Check each line of the records below and collect those holding "customers".
:: MATERIALS PROVIDED
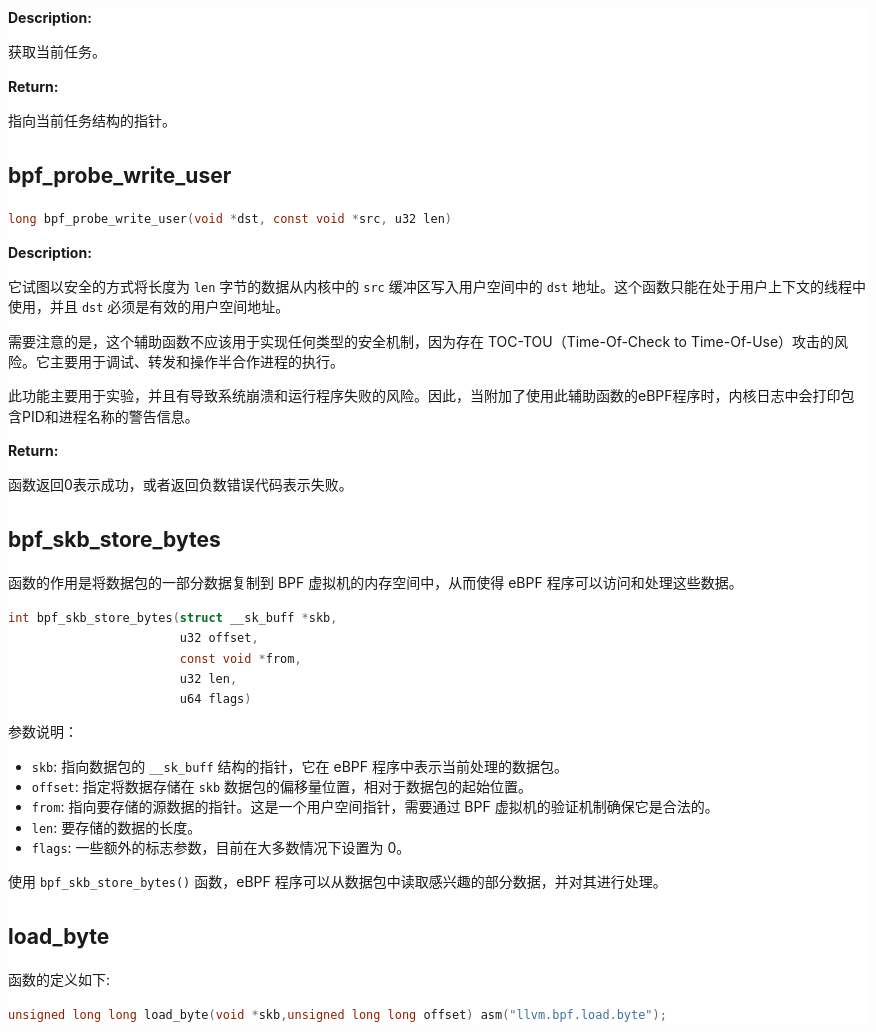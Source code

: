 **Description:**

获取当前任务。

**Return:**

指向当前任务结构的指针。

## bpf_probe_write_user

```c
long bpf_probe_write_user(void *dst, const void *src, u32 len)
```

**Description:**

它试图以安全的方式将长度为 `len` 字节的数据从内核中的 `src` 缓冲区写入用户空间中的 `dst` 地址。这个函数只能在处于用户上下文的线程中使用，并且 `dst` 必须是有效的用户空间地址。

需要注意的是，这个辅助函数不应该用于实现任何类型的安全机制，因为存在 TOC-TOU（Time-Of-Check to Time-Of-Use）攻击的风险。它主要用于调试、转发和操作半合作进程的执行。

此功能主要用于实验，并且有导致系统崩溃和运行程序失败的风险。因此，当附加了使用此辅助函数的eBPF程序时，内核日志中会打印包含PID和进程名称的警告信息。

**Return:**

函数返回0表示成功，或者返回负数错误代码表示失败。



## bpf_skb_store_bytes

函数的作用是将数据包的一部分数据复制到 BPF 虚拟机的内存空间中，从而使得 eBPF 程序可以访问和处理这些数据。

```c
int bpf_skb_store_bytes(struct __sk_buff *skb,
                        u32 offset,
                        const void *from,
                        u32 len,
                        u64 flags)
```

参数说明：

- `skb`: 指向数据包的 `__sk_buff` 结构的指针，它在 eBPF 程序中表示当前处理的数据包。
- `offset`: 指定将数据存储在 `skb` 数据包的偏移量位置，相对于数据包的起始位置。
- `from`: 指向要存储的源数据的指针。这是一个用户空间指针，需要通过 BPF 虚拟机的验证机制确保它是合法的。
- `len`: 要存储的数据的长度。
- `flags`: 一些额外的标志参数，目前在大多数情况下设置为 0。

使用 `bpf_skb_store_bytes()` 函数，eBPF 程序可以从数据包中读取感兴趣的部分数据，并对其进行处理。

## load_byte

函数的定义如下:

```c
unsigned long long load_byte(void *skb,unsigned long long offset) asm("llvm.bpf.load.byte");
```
::::
:: MATERIALS PROVIDED
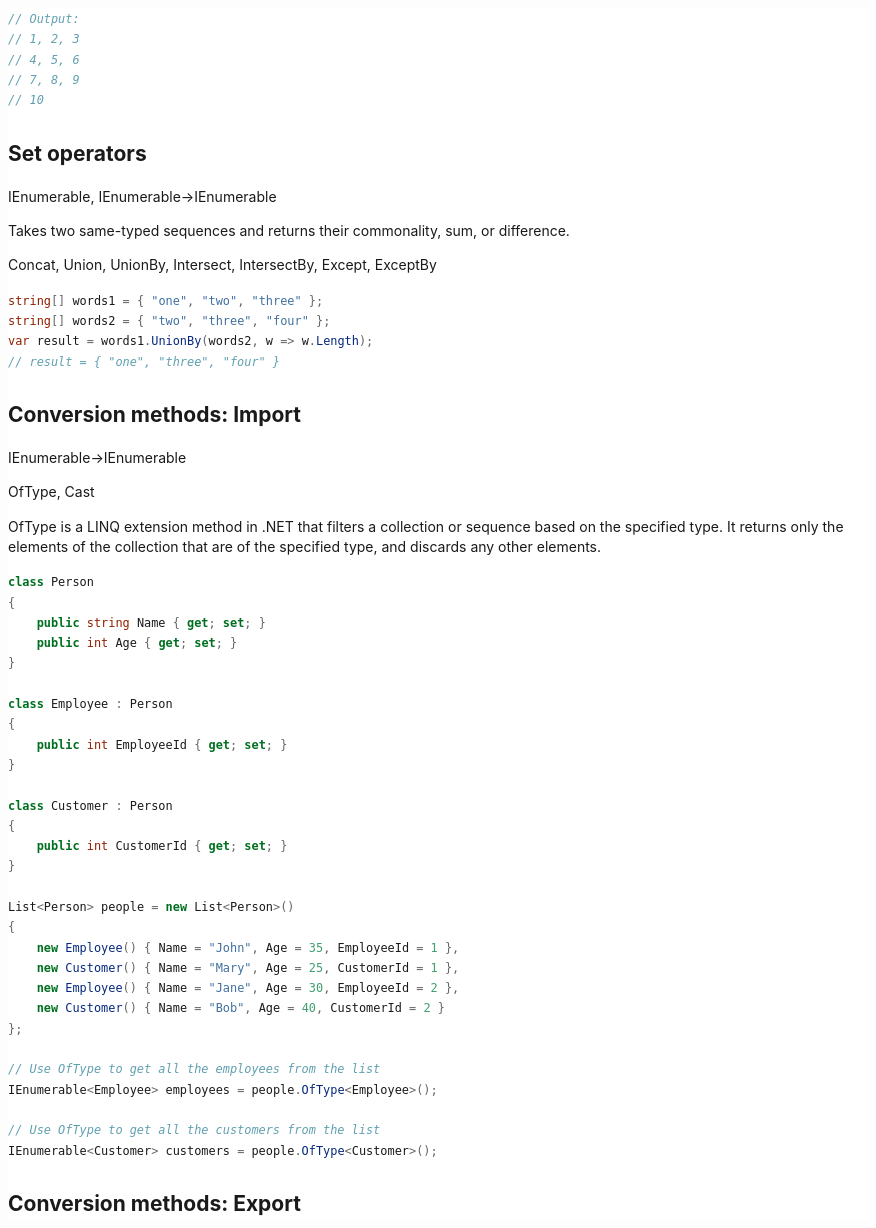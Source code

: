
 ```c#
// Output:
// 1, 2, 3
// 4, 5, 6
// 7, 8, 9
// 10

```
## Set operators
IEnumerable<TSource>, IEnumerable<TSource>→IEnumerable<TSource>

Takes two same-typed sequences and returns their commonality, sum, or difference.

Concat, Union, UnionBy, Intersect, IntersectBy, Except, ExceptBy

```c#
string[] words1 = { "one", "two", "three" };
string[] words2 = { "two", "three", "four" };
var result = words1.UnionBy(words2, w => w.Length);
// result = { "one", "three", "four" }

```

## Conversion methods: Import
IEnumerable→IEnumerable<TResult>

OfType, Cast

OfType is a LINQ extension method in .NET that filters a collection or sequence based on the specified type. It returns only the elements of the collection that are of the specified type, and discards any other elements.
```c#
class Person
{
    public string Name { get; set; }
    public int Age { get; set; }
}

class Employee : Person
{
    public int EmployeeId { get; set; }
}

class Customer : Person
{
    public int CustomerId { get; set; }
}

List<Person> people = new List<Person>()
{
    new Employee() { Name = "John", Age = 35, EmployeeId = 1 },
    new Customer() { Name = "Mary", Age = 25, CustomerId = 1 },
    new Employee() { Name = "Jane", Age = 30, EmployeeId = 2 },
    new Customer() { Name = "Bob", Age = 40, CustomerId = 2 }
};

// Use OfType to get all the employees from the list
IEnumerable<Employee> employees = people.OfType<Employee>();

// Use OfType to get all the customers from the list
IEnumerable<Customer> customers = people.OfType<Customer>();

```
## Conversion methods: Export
::::
:: MATERIALS PROVIDED
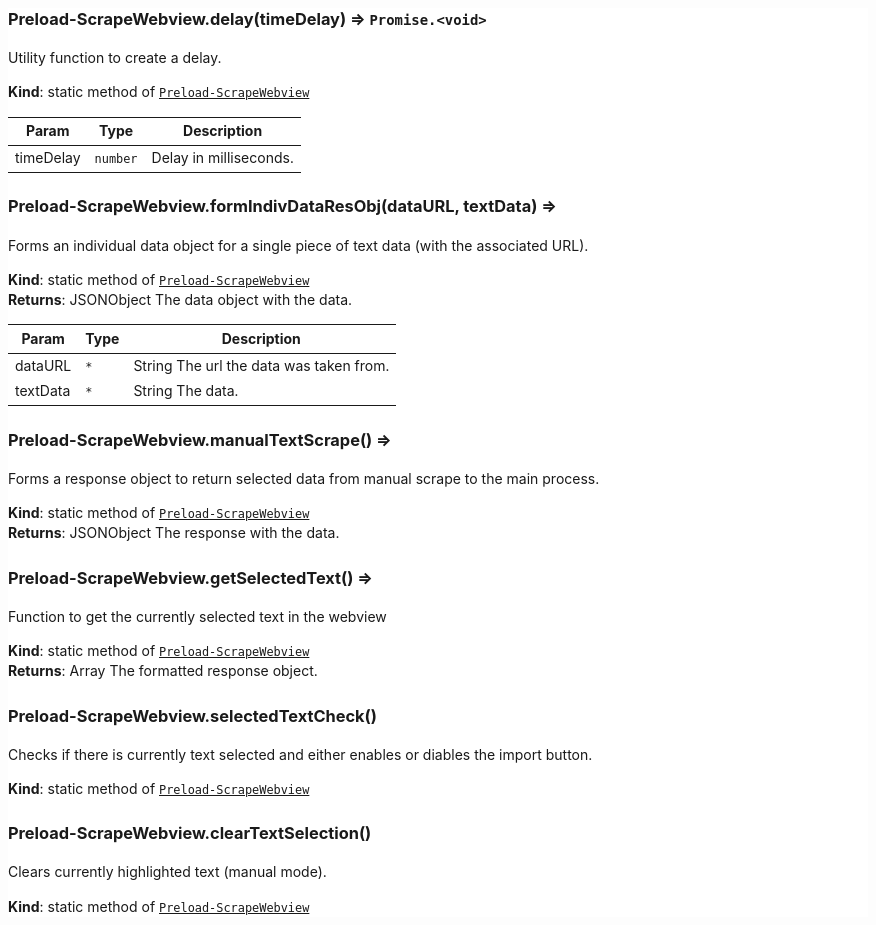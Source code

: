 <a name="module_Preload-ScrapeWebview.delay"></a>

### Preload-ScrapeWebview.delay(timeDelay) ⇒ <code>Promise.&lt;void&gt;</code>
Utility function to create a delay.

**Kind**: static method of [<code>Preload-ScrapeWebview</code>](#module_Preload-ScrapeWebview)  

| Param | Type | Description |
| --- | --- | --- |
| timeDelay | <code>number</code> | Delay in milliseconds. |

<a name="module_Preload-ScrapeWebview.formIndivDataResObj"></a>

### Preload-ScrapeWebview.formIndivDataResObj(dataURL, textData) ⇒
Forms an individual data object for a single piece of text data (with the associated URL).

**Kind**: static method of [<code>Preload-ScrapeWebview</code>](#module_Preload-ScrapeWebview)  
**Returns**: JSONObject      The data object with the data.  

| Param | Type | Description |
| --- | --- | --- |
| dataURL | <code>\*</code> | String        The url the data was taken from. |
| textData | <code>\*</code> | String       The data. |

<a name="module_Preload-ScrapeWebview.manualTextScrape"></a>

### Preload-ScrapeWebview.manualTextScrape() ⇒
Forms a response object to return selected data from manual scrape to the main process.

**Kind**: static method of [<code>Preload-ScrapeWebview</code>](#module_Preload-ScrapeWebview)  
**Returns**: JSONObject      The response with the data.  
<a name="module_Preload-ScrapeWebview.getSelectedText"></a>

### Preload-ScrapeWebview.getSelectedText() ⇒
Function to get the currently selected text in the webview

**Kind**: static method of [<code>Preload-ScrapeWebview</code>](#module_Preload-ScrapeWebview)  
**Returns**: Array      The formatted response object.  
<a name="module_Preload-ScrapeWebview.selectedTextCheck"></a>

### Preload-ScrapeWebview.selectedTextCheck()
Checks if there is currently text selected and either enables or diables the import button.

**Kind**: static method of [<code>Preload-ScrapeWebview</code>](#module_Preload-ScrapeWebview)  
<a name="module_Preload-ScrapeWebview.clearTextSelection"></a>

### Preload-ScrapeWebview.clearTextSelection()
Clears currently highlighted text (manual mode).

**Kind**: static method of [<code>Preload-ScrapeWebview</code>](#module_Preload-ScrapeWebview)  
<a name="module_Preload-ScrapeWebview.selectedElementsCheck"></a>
::::
ANSWER SECTION:
// Use OfType to get all the customers from the list
IEnumerable<Customer> customers = people.OfType<Customer>();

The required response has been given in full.